Inspired by Prof. Fritz Haller, who gained popularity by developing the modular furniture system USM Haller, OUBEY came into contact with visionary projects such as the planning of prototypical space colonies and the futuristic concept of a global city planning, named Integral Urban. The findings of these projects, along with his thinking, and his early-on interest for science, mathematics, philosophy, poetry, science fiction and arts form the mental background for OUBEYs artistic works.

Before attending university, OUBEY already had begun to study space exploration, Newtons, Einsteins and Heisenbergs works in physics, the metaphysics of Leibniz, ancient Greek science, philosophy and arts, the geometric and musical theory of harmony, the poetry of Rilke, Celan and Trakl, as well as science fiction literature from Stansilaw Lem to Perry Rhodan. While studying the scientific work of Ilya Prigogine and his pioneering discoveries about complexity, irreversibility, chaos, order, and entropy, OUBEY found confirmation of his holistic view of the world and the cosmos.

In 1983, OUBEY decided to live and work as a freelance artist.

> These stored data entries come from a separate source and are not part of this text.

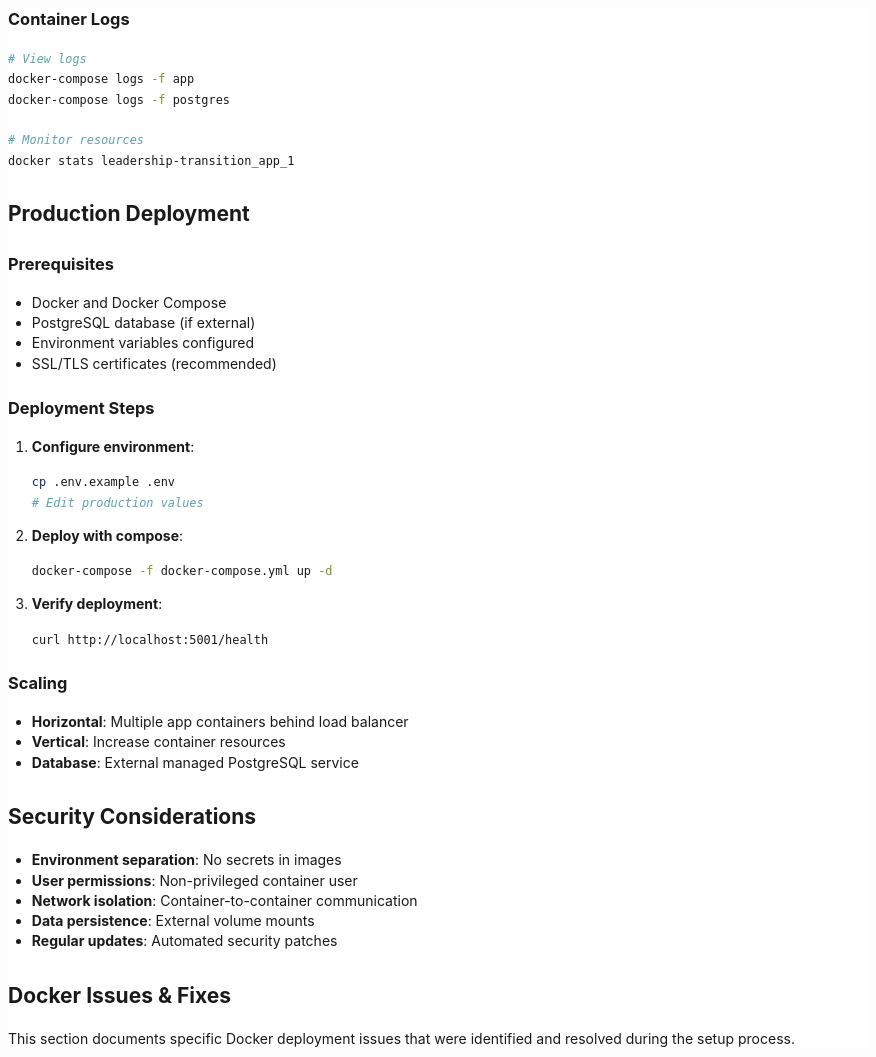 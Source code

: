 ### Container Logs
```bash
# View logs
docker-compose logs -f app
docker-compose logs -f postgres

# Monitor resources
docker stats leadership-transition_app_1
```

## Production Deployment

### Prerequisites
- Docker and Docker Compose
- PostgreSQL database (if external)
- Environment variables configured
- SSL/TLS certificates (recommended)

### Deployment Steps
1. **Configure environment**:
   ```bash
   cp .env.example .env
   # Edit production values
   ```

2. **Deploy with compose**:
   ```bash
   docker-compose -f docker-compose.yml up -d
   ```

3. **Verify deployment**:
   ```bash
   curl http://localhost:5001/health
   ```

### Scaling
- **Horizontal**: Multiple app containers behind load balancer
- **Vertical**: Increase container resources
- **Database**: External managed PostgreSQL service

## Security Considerations

- **Environment separation**: No secrets in images
- **User permissions**: Non-privileged container user
- **Network isolation**: Container-to-container communication
- **Data persistence**: External volume mounts
- **Regular updates**: Automated security patches

## Docker Issues & Fixes

This section documents specific Docker deployment issues that were identified and resolved during the setup process.
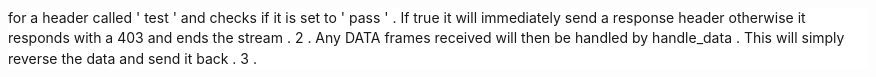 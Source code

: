 for
a
header
called
'
test
'
and
checks
if
it
is
set
to
'
pass
'
.
If
true
it
will
immediately
send
a
response
header
otherwise
it
responds
with
a
403
and
ends
the
stream
.
2
.
Any
DATA
frames
received
will
then
be
handled
by
handle_data
.
This
will
simply
reverse
the
data
and
send
it
back
.
3
.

From 1987 to 2001, he worked in the former studio of Markus Lüpertz, where he created, amongst other works, his avant-garde computer paintings on the Amiga 500. He called them “PhotonPaintings”, and presented them 1992 in his first and very successful sales exhibition. Soon thereafter, he decided to retreat from the public, in order to work on his art independently for an indefinite period of time, as free as possible, far from any outside influence, and to only make a comeback when he thought the right time to do so had come.

After moving to a new studio, OUBEY was able to consider a new public appearance for the first time again. When OUBEY died in a traffic accident in 2004, he was in the midst of preparing for this.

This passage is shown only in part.